Stored data entries
━━━━━━━━━━

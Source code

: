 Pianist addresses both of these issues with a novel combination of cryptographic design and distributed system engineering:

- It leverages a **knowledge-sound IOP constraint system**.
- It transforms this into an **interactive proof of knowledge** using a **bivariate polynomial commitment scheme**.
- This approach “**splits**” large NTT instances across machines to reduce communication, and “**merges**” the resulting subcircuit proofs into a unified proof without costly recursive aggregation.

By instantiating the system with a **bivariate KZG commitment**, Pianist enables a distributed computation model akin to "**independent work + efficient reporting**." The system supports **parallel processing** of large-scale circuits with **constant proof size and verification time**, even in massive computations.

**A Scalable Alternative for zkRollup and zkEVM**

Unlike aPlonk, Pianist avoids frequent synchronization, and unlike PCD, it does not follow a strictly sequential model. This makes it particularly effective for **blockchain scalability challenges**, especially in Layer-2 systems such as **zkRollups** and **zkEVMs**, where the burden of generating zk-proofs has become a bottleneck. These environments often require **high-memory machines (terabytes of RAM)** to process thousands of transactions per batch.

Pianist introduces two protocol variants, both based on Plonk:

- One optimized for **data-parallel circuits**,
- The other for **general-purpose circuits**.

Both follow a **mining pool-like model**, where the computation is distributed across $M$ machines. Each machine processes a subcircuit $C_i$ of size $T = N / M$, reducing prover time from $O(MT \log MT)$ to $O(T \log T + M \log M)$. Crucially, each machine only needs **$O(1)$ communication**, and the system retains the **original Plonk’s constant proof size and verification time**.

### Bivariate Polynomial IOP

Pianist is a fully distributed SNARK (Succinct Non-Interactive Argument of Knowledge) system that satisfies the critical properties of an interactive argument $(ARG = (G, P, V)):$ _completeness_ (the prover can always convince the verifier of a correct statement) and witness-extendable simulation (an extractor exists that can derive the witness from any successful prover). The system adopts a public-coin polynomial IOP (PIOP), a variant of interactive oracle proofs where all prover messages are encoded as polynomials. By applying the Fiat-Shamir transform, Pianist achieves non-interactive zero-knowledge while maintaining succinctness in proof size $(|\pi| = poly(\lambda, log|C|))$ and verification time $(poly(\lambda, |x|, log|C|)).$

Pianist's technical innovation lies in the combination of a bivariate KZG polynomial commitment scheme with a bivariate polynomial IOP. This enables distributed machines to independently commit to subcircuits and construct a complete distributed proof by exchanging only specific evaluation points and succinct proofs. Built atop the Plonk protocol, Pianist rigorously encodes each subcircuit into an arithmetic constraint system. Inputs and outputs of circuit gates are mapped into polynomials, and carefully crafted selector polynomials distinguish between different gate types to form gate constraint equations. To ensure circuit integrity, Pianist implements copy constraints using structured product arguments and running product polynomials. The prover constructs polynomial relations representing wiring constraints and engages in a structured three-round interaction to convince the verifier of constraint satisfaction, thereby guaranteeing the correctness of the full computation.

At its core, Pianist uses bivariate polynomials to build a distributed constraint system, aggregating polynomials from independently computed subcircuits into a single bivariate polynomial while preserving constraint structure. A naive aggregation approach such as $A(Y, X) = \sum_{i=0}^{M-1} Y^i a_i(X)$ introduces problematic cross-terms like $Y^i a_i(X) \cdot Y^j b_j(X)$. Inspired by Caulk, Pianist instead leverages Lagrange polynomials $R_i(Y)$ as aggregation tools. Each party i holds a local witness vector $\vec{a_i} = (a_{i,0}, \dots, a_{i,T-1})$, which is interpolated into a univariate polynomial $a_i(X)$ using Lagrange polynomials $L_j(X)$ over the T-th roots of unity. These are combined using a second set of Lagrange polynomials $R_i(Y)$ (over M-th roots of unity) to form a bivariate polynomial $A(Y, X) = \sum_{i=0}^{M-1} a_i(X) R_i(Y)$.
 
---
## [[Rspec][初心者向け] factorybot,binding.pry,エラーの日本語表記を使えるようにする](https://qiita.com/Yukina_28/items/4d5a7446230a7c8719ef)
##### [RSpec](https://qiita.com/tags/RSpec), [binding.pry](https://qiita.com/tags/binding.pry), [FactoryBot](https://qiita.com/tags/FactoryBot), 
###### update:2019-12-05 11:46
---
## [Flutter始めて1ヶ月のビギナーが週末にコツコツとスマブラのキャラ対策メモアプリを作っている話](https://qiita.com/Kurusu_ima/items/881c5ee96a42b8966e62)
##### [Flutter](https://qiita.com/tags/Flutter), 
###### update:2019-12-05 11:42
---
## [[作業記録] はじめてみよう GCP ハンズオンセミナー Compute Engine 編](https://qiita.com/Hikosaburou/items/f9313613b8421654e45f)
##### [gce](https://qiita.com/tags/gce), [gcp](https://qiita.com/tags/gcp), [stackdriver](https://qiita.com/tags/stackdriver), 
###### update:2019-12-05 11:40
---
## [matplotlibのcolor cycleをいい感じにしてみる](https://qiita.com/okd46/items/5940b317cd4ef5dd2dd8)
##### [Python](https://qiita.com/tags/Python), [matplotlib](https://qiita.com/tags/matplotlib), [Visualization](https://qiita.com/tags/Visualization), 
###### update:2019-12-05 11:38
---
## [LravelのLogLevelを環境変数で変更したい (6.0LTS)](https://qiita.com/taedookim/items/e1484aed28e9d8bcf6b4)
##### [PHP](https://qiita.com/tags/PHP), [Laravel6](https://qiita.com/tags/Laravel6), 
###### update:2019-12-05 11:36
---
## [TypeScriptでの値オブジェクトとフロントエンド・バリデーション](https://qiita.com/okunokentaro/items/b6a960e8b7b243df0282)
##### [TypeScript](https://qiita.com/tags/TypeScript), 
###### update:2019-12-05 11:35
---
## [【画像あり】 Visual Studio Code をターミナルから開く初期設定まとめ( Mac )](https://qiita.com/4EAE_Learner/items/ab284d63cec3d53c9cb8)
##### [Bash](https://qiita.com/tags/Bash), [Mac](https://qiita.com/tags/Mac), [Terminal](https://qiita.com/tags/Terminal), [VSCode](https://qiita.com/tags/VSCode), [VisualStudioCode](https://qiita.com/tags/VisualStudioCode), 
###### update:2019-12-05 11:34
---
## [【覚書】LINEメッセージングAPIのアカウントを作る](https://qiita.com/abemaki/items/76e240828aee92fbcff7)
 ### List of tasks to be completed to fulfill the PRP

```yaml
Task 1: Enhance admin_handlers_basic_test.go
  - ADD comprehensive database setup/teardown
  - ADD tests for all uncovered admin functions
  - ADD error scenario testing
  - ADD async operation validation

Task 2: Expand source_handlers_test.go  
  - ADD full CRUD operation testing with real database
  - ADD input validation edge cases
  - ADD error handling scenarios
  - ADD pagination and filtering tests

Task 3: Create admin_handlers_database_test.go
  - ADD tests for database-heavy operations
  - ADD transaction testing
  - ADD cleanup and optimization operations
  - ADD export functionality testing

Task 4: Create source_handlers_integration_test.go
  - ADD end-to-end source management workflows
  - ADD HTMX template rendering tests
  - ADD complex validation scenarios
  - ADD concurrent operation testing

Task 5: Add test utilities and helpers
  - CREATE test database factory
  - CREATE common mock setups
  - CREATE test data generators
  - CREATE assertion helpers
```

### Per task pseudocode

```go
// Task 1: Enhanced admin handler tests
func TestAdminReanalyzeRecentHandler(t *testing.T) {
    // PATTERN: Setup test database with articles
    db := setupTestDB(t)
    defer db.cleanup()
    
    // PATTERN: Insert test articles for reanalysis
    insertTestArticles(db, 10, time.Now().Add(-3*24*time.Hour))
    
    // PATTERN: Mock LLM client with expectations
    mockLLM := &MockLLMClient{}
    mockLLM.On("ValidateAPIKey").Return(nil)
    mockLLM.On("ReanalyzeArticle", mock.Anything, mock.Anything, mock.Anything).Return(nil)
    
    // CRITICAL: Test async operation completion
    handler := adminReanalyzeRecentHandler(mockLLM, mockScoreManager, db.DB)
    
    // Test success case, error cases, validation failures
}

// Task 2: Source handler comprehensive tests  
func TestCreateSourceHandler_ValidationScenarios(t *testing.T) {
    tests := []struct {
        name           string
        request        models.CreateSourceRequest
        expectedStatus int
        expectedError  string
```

━━━━━━━━━━

*Exercise aim*
Go through the records above and copy every line holding the word "binding".

*Task answer*
## [[Rspec][初心者向け] factorybot,binding.pry,エラーの日本語表記を使えるようにする](https://qiita.com/Yukina_28/items/4d5a7446230a7c8719ef)
##### [RSpec](https://qiita.com/tags/RSpec), [binding.pry](https://qiita.com/tags/binding.pry), [FactoryBot](https://qiita.com/tags/FactoryBot), 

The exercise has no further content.